TASK REQUIREMENTS ::
Nothing after the line containing "<li>npm install</li></ul>" belongs in the answer; write out exactly every line from the start of the material up to it, including it.
• • • •
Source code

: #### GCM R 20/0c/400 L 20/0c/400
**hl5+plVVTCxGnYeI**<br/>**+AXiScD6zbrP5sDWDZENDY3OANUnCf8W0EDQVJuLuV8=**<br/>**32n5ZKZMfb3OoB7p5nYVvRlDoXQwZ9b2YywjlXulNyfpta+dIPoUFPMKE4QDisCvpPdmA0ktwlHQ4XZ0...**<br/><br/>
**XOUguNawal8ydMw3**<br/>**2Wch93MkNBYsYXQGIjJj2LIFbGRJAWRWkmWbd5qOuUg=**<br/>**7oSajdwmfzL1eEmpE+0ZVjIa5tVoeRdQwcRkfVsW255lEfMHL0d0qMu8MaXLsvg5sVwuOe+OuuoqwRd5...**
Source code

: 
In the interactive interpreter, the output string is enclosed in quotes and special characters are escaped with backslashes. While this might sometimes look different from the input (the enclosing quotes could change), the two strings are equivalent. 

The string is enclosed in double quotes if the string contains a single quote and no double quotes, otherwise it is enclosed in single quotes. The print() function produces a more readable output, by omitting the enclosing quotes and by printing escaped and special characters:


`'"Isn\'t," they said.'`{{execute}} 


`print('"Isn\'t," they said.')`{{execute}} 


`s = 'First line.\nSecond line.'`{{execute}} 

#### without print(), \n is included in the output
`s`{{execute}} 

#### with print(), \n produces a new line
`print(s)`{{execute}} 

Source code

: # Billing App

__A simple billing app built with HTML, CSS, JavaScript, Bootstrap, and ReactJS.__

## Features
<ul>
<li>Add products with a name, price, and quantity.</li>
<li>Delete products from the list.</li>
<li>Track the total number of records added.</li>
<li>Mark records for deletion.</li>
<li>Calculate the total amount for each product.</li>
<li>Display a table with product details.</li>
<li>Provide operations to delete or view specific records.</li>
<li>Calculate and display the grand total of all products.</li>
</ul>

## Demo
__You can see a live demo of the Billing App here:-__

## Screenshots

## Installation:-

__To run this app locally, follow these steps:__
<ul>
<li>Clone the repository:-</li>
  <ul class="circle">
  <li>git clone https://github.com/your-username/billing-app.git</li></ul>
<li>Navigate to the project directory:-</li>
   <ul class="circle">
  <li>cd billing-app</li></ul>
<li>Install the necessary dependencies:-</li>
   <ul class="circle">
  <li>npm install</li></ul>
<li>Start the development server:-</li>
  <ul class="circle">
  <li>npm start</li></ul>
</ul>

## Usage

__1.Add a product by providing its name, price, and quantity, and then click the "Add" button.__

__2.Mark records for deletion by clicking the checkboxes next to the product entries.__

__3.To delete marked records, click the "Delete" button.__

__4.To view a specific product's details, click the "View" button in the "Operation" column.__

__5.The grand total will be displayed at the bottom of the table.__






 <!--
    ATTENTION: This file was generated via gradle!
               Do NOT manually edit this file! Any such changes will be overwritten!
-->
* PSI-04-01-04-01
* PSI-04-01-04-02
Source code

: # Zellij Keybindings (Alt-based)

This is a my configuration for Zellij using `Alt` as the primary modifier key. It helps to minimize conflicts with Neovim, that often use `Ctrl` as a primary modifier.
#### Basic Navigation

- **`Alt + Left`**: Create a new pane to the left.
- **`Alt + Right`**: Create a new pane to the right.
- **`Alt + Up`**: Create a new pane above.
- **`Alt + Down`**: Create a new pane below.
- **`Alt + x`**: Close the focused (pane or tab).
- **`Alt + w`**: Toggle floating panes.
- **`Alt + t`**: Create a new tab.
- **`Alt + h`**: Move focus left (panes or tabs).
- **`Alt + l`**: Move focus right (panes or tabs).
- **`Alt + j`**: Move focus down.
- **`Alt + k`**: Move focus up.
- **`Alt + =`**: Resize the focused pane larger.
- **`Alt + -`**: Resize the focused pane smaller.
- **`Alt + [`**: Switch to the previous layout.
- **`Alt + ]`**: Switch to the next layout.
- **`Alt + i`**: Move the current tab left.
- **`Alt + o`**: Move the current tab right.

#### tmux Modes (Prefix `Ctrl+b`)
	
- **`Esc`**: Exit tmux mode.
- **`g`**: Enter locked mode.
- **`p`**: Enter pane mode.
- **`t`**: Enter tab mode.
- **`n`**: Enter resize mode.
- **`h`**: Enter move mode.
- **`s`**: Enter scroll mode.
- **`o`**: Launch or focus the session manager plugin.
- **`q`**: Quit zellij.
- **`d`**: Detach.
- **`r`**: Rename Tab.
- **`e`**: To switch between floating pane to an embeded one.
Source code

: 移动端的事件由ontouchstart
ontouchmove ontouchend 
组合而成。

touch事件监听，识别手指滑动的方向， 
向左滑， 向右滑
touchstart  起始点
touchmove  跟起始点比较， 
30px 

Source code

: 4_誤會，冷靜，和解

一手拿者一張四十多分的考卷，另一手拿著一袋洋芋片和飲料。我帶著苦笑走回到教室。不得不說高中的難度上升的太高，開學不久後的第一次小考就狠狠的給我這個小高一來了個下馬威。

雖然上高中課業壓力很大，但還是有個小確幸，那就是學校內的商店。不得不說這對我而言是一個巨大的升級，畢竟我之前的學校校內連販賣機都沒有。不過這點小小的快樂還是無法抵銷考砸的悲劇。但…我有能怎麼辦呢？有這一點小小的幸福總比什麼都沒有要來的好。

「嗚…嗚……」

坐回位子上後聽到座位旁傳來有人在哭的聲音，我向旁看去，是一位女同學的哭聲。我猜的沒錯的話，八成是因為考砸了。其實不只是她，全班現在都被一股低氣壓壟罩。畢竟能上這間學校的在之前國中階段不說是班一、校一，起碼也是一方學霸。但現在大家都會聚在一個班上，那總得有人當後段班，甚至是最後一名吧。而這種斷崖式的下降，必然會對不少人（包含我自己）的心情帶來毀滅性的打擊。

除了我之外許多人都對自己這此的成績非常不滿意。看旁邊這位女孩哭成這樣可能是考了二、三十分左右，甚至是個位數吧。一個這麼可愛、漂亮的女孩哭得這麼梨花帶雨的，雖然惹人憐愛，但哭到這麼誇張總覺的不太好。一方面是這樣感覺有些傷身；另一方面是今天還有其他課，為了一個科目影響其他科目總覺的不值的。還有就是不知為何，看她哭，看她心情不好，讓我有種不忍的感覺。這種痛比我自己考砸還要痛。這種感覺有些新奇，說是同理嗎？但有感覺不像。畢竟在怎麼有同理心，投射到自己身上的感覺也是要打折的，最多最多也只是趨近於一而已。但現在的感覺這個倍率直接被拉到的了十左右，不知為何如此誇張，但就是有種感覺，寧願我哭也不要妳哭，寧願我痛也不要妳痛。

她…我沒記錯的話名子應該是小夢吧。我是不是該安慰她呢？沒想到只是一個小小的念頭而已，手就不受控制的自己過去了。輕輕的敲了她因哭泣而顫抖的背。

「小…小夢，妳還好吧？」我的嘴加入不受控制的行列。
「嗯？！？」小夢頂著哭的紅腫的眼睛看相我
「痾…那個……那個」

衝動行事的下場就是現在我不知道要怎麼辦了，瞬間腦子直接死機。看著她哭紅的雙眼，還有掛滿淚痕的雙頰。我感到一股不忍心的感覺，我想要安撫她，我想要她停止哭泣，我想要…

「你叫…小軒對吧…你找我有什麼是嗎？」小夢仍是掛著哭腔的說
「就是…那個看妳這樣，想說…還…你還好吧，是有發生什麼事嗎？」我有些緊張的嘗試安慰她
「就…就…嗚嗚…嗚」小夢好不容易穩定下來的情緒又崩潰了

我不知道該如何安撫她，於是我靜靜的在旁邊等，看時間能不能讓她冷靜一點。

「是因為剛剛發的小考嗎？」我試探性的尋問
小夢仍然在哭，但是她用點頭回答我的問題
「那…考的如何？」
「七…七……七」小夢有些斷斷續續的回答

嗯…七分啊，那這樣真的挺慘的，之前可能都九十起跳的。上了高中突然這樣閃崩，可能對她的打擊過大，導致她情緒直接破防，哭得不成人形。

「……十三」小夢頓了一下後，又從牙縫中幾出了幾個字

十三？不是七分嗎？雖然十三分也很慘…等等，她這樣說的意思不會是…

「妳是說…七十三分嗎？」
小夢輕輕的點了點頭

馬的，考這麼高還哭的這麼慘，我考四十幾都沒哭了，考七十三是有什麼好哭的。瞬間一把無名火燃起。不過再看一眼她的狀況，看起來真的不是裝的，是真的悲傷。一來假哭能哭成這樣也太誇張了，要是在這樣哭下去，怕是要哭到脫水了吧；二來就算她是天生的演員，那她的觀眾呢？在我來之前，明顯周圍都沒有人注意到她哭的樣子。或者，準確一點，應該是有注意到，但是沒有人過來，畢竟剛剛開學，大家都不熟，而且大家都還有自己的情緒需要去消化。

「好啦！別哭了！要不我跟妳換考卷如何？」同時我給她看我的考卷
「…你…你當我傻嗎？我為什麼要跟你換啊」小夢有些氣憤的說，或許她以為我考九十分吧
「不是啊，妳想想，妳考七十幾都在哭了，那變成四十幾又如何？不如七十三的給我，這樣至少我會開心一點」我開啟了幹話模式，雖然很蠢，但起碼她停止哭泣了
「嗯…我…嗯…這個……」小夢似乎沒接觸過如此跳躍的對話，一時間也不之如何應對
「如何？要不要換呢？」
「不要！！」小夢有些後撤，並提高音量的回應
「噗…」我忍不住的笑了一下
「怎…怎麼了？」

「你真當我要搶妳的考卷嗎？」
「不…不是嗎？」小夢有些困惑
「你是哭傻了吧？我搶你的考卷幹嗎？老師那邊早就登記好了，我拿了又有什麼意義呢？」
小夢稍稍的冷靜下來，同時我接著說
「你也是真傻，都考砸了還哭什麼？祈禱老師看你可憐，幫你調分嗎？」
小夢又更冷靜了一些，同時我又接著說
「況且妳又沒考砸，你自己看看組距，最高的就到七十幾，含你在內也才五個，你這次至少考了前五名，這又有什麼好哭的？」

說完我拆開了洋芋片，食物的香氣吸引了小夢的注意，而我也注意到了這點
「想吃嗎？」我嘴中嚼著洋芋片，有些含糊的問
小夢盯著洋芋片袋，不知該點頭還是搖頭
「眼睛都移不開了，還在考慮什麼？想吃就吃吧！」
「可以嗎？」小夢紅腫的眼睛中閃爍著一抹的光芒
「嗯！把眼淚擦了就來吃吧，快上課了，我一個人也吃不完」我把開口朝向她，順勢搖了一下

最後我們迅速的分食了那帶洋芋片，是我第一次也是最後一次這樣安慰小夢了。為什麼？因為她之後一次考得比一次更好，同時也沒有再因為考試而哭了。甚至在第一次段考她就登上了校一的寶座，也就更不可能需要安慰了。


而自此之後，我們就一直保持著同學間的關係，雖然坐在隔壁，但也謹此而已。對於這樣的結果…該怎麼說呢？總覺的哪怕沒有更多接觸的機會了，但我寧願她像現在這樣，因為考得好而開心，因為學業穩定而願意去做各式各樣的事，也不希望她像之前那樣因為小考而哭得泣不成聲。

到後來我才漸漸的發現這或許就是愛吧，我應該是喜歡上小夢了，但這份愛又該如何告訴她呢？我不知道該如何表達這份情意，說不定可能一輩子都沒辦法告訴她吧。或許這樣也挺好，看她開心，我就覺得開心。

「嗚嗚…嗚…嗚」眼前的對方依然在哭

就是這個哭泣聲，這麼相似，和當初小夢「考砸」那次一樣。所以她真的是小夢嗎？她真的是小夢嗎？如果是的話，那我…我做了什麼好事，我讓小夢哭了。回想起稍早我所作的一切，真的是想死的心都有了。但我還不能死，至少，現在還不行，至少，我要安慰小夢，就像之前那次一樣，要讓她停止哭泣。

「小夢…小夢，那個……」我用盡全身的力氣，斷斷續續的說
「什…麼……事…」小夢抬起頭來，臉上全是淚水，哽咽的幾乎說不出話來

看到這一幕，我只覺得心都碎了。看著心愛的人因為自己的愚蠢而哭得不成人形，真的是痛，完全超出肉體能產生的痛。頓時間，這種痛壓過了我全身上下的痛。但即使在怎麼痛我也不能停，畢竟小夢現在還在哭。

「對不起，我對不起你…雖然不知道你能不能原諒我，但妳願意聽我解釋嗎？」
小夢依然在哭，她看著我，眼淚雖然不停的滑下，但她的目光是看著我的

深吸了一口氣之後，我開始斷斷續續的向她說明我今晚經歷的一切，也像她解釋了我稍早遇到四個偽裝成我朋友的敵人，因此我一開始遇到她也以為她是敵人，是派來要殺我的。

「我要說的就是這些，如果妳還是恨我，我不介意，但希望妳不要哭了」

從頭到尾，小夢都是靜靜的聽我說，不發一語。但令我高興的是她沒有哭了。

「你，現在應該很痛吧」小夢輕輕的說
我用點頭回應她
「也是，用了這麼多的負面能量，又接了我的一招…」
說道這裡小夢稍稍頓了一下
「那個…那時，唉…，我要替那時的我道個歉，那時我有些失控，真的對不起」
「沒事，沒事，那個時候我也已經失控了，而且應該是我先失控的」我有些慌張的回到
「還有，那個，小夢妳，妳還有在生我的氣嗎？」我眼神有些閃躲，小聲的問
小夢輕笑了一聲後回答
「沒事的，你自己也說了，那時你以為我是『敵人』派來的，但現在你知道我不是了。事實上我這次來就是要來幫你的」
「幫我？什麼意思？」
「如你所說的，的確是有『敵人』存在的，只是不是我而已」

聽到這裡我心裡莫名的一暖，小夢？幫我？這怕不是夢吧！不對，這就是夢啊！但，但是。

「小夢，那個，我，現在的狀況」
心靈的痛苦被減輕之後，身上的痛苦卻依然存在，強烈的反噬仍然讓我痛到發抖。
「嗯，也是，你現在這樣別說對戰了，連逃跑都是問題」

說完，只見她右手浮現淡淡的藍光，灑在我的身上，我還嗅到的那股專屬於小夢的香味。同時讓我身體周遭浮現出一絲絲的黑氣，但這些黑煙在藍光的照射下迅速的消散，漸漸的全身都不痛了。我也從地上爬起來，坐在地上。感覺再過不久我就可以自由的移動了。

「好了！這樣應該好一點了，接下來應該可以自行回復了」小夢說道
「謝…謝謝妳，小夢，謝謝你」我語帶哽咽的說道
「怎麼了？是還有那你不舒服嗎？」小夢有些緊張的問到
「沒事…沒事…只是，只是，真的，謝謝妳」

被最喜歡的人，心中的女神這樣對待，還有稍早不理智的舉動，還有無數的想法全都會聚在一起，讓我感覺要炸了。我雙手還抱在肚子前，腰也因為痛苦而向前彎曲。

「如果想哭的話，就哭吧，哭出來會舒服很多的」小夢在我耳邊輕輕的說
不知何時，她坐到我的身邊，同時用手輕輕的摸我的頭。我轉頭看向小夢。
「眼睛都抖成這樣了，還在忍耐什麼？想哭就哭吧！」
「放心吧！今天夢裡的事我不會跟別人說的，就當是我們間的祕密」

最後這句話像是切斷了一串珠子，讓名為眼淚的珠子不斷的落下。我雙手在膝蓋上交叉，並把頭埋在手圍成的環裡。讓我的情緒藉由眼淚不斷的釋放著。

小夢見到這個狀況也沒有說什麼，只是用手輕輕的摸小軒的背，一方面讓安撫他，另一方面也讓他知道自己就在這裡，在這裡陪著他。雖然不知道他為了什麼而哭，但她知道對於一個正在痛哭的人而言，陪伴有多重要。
• • • •
SOLUTION BELOW ::
Source code

: #### GCM R 20/0c/400 L 20/0c/400
**hl5+plVVTCxGnYeI**<br/>**+AXiScD6zbrP5sDWDZENDY3OANUnCf8W0EDQVJuLuV8=**<br/>**32n5ZKZMfb3OoB7p5nYVvRlDoXQwZ9b2YywjlXulNyfpta+dIPoUFPMKE4QDisCvpPdmA0ktwlHQ4XZ0...**<br/><br/>
**XOUguNawal8ydMw3**<br/>**2Wch93MkNBYsYXQGIjJj2LIFbGRJAWRWkmWbd5qOuUg=**<br/>**7oSajdwmfzL1eEmpE+0ZVjIa5tVoeRdQwcRkfVsW255lEfMHL0d0qMu8MaXLsvg5sVwuOe+OuuoqwRd5...**
Source code

: 
In the interactive interpreter, the output string is enclosed in quotes and special characters are escaped with backslashes. While this might sometimes look different from the input (the enclosing quotes could change), the two strings are equivalent. 

The string is enclosed in double quotes if the string contains a single quote and no double quotes, otherwise it is enclosed in single quotes. The print() function produces a more readable output, by omitting the enclosing quotes and by printing escaped and special characters:


`'"Isn\'t," they said.'`{{execute}} 


`print('"Isn\'t," they said.')`{{execute}} 


`s = 'First line.\nSecond line.'`{{execute}} 

#### without print(), \n is included in the output
`s`{{execute}} 

#### with print(), \n produces a new line
`print(s)`{{execute}} 

Source code

: # Billing App

__A simple billing app built with HTML, CSS, JavaScript, Bootstrap, and ReactJS.__

## Features
<ul>
<li>Add products with a name, price, and quantity.</li>
<li>Delete products from the list.</li>
<li>Track the total number of records added.</li>
<li>Mark records for deletion.</li>
<li>Calculate the total amount for each product.</li>
<li>Display a table with product details.</li>
<li>Provide operations to delete or view specific records.</li>
<li>Calculate and display the grand total of all products.</li>
</ul>

## Demo
__You can see a live demo of the Billing App here:-__

## Screenshots

## Installation:-

__To run this app locally, follow these steps:__
<ul>
<li>Clone the repository:-</li>
  <ul class="circle">
  <li>git clone https://github.com/your-username/billing-app.git</li></ul>
<li>Navigate to the project directory:-</li>
   <ul class="circle">
  <li>cd billing-app</li></ul>
<li>Install the necessary dependencies:-</li>
   <ul class="circle">
  <li>npm install</li></ul>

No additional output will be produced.